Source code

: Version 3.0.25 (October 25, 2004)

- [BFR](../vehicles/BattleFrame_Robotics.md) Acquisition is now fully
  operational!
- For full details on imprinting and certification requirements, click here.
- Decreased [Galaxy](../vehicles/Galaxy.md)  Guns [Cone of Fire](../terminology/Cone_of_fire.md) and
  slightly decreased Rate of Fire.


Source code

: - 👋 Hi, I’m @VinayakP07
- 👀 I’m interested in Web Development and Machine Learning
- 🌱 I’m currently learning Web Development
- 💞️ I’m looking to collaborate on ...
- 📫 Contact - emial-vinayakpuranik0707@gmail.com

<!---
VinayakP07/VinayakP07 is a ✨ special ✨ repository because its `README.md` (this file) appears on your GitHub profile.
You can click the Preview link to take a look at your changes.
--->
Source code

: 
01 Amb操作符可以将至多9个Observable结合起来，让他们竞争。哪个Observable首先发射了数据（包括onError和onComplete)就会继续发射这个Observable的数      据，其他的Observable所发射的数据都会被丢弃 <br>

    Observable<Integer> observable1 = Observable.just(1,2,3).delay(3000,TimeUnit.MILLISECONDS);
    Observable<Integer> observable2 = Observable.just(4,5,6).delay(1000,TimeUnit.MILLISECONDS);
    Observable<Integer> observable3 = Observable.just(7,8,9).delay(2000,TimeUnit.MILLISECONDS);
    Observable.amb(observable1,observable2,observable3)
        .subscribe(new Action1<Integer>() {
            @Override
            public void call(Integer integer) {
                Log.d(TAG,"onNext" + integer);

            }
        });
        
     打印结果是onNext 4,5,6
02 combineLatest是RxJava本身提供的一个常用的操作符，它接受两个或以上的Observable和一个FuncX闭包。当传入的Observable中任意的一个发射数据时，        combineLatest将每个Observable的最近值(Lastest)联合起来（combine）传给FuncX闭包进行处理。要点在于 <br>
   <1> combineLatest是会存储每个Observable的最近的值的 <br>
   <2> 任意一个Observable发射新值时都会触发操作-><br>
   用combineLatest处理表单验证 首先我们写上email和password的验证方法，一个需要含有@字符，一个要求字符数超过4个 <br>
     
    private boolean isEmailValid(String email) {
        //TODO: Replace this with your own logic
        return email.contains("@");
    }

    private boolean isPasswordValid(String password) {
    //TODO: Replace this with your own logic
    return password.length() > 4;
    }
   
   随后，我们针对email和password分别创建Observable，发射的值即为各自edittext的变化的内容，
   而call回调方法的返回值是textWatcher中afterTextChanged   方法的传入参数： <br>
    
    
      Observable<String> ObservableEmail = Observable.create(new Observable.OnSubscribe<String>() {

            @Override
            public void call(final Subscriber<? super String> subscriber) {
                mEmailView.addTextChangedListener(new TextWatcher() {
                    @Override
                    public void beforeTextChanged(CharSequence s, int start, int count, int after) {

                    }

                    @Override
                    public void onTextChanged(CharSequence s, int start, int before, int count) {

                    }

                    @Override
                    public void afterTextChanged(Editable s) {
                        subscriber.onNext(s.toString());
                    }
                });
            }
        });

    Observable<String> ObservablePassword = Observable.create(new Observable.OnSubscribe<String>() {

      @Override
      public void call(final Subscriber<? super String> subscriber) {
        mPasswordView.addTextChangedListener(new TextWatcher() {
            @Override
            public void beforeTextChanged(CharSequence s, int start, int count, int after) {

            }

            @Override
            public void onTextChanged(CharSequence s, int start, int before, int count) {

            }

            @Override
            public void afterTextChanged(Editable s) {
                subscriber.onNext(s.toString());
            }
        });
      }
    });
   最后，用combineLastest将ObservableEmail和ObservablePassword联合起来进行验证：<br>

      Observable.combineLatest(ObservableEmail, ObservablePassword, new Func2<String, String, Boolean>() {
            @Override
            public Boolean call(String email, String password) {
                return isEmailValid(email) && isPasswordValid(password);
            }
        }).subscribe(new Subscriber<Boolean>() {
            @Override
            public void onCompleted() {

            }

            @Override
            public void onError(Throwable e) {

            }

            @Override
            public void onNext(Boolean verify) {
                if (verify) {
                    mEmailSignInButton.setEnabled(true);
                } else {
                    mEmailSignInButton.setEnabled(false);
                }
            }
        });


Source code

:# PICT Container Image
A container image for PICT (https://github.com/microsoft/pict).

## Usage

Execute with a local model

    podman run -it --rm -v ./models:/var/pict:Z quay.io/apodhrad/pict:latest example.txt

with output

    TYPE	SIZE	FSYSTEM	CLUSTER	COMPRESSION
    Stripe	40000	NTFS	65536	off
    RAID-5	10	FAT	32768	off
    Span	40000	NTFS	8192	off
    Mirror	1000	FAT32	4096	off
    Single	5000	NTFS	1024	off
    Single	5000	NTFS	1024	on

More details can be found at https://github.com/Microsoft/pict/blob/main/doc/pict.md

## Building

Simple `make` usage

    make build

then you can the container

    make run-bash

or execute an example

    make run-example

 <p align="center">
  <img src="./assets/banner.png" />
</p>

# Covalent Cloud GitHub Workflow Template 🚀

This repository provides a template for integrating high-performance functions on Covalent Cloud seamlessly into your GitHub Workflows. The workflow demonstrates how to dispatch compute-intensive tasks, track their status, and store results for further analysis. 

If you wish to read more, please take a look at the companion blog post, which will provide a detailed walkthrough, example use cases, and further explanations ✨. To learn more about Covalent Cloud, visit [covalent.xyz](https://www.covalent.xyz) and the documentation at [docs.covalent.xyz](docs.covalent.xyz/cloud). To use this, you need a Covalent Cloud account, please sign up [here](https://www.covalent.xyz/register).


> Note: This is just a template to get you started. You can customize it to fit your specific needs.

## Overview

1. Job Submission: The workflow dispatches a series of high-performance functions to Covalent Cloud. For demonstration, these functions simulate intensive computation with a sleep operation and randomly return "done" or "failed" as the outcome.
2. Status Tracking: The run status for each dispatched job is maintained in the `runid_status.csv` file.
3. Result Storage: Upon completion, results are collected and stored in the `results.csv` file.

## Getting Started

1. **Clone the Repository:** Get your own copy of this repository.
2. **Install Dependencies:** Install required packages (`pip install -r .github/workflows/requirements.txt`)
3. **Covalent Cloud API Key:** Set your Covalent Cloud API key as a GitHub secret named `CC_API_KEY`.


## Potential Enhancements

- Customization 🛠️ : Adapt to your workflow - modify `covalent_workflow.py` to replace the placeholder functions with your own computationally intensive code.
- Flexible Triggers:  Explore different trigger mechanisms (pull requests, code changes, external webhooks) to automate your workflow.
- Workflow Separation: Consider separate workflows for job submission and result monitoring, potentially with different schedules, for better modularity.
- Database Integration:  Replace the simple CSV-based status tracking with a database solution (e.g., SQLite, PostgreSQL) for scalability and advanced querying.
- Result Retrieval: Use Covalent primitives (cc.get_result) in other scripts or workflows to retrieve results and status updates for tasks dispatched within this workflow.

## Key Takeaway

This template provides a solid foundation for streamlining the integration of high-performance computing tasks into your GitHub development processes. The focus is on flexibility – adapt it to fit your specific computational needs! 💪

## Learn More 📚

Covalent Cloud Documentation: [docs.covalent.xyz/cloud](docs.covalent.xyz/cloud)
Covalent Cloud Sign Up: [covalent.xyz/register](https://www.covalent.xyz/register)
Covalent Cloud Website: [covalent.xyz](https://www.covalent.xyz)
......
Which lines above carry the string "private"? Copy those lines.

    private boolean isEmailValid(String email) {
    private boolean isPasswordValid(String password) {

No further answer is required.